Setelah mendengar semua ini, Xu Qing tidak banyak berkomentar. Namun, hal itu benar-benar memberikannya sudut pandang baru saat membandingkan puluhan ribu batu spiritual yang selama ini ia khawatirkan dengan jutaan batu spiritual yang baru saja disebutkan oleh Huang Yan. Rasanya sungguh membuat dada sesak. Ia menusuk cangkang telurnya dan menyeruput isinya, namun tidak bisa berhenti memikirkan segala hal tadi.

Huang Yan telah selesai dengan monolognya tentang Manusia Ikan, dan sekarang mulai mengobrol ngalor-ngidul tentang Kakak Perempuanku.

Sebagian besar waktu diisi dengan Huang Yan yang berbicara dan Xu Qing yang mendengarkan. Itu adalah cara percakapan yang aneh, namun Huang Yan tampak sangat menikmatinya.

Ketika hari mulai gelap, Huang Yan menghabiskan sisa telurnya, menepuk perutnya, dan bersiap untuk pergi. Sambil melepaskan sendawa, ia merendahkan suaranya dan berkata, "Xu Qing, aku mungkin tidak perlu memberitahumu ini, tapi… jangan bertindak bodoh dengan mencoba merebut tempat pertama. Menjadi seorang murid konlaf itu tidak penting. Inti dari Turnamen Besar adalah mendapatkan sumber daya.
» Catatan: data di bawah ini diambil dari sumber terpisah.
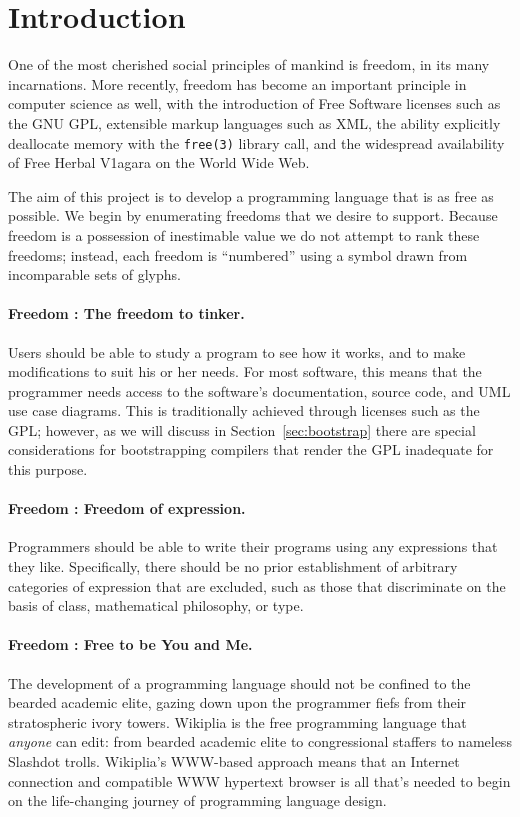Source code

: \documentclass[twocolumn]{article}
\begin{document}
\section{Introduction}

One of the most cherished social principles of mankind is
freedom,\z{} in its many incarnations. More recently,
freedom has become an important principle in computer science as well,
with the introduction of Free Software licenses such as the GNU
GPL,\z{} extensible markup languages
such as XML,\z{} the ability explicitly deallocate memory
with the {\tt free(3)} library call, and the widespread availability of
Free Herbal V1agara on the World Wide Web.\z{}

The aim of this project is to develop a programming language that is
as free as possible. We begin by enumerating freedoms that we desire
to support. Because freedom is a possession of inestimable
value we do not attempt to rank these freedoms; instead,
each freedom is ``numbered'' using a symbol drawn from incomparable
sets of glyphs.

\paragraph{Freedom \ftinker: The freedom to tinker.}
Users should be able to study a program to see how it works, and to
make modifications to suit his or her needs. For most software, this
means that the programmer needs access to the software's
documentation, source code, and UML
use case diagrams. This is traditionally achieved through licenses
such as the GPL; however, as we will discuss in
Section~\ref{sec:bootstrap} there are special considerations for
bootstrapping compilers that render the GPL inadequate for this
purpose.

\paragraph{Freedom \fexpression: Freedom of expression.}
Programmers should be able to write their programs using any
expressions that they like. Specifically, there should be no
prior establishment of arbitrary categories of expression that
are excluded, such as those that discriminate on the basis
of class, mathematical philosophy, or type.

\paragraph{Freedom \ftobe: Free to be You and Me.}
The development of a programming language should not be confined to
the bearded academic elite, gazing down upon the programmer fiefs from
their stratospheric ivory towers. Wikiplia is the free programming
language that {\em anyone} can edit: from bearded academic
elite to congressional staffers to nameless Slashdot
trolls. Wikiplia's WWW-based approach means that an Internet
connection and compatible WWW hypertext browser is all that's needed
to begin on the life-changing journey of programming language design.
\end{document}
Kau akan lebih mengerti maksudku ketika kau benar-benar sampai di sana.

"Faktanya, hampir tidak ada orang yang peduli dengan peringkat akhir. Tujuannya hanyalah untuk menjadi kaya. Lagipula, rahasiakan semua ini. Ini seharusnya hanya antara kau dan aku. Kita ini bro, jadi aku tidak keberatan membagikannya, tapi jangan menyebarkan informasi ini. Begitu kita sampai di sana dan tahu pulau mana tempat kita berada, kita akan mengambil apa pun yang bisa kita dapatkan dan keluar sebagai orang kaya!"

Xu Qing mengangguk.

Sambil menepuk perutnya dengan puas, Huang Yan berbalik dan pergi. Tidak jauh dari situ, ia mengeluarkan medallion identitasnya untuk mulai mengirimkan pesan-pesan manis kepada Kakak Perempuanku.

Setelah kepergiannya, Xu Qing duduk di haluan kapalnya menatap ke arah Laut Terlarang. Ombak datang bergulung perlahan, membuat kapal itu terombang-ambing naik turun. Di bawah cahaya bulan, ia bisa melihat bayangannya sendiri di dek di depannya, memanjang melewati sisi kapal dan masuk ke dalam air yang gelap gulita. Matanya berkilat dingin saat ia mengingat kalimat yang ditulis oleh si Bisu di dalam jimat giok.

"Ia sedang tidur…."

Waktu berlalu. Enam jam kemudian, para murid dari Puncak Ketujuh merasakan medallion identitas mereka bergetar saat sebuah pesan suara masuk.

"Semua murid yang berpartisipasi dalam Kompetisi Besar memiliki waktu seperempat jam untuk berkumpul di altar pusat. Kompetisi Besar Puncak Ketujuh akan segera dimulai!"